WHAT THE TASK REQUIRES: Look for "right" in the material below and show each line that contains it.
+ + +
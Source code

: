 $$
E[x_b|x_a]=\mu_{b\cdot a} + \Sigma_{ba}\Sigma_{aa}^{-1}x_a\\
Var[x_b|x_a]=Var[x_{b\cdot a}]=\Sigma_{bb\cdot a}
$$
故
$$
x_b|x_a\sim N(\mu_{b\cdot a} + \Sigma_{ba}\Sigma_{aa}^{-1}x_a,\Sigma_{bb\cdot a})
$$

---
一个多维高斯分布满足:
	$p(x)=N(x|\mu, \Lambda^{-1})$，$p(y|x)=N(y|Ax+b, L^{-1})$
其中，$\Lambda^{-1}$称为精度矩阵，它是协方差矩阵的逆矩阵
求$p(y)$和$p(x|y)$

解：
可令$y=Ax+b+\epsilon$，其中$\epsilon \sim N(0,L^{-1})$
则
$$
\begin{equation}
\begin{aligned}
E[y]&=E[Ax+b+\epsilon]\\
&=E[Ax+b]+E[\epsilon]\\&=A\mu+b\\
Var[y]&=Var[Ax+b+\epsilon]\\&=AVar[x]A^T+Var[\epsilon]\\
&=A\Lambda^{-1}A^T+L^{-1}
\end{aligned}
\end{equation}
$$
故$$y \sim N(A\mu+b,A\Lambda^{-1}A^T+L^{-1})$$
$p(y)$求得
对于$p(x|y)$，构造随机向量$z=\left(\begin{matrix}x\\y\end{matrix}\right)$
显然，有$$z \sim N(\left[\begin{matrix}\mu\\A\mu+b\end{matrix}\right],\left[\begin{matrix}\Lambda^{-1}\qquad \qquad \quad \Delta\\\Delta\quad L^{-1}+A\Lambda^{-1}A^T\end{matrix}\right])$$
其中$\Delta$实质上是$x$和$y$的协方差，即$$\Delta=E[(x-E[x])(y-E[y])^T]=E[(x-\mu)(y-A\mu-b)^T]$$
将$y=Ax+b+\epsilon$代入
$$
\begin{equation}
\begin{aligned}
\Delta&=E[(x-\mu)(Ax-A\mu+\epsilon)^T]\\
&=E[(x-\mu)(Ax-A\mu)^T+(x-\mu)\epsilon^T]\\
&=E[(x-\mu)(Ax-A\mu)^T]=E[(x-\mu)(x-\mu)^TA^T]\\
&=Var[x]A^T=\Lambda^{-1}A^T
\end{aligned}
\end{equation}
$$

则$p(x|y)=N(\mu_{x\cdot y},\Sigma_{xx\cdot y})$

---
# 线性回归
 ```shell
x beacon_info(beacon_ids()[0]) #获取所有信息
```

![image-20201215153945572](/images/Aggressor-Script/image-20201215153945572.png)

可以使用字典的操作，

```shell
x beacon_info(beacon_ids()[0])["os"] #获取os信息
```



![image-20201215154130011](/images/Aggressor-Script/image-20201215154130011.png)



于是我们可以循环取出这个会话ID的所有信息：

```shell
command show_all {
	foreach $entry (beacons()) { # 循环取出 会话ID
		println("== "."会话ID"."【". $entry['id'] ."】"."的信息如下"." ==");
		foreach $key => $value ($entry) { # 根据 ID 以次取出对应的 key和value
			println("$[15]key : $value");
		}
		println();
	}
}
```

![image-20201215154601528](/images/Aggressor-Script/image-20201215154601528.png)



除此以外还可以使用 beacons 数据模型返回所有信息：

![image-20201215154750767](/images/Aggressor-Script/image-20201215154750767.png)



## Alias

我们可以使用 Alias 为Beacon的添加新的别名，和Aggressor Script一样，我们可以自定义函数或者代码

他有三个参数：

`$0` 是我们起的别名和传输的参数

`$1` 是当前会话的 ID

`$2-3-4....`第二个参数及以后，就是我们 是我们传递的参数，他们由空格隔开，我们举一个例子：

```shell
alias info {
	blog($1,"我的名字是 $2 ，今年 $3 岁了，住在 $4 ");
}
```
+ + +
RESPONSE TO THIS EXERCISE:
对于$p(x|y)$，构造随机向量$z=\left(\begin{matrix}x\\y\end{matrix}\right)$
显然，有$$z \sim N(\left[\begin{matrix}\mu\\A\mu+b\end{matrix}\right],\left[\begin{matrix}\Lambda^{-1}\qquad \qquad \quad \Delta\\\Delta\quad L^{-1}+A\Lambda^{-1}A^T\end{matrix}\right])$$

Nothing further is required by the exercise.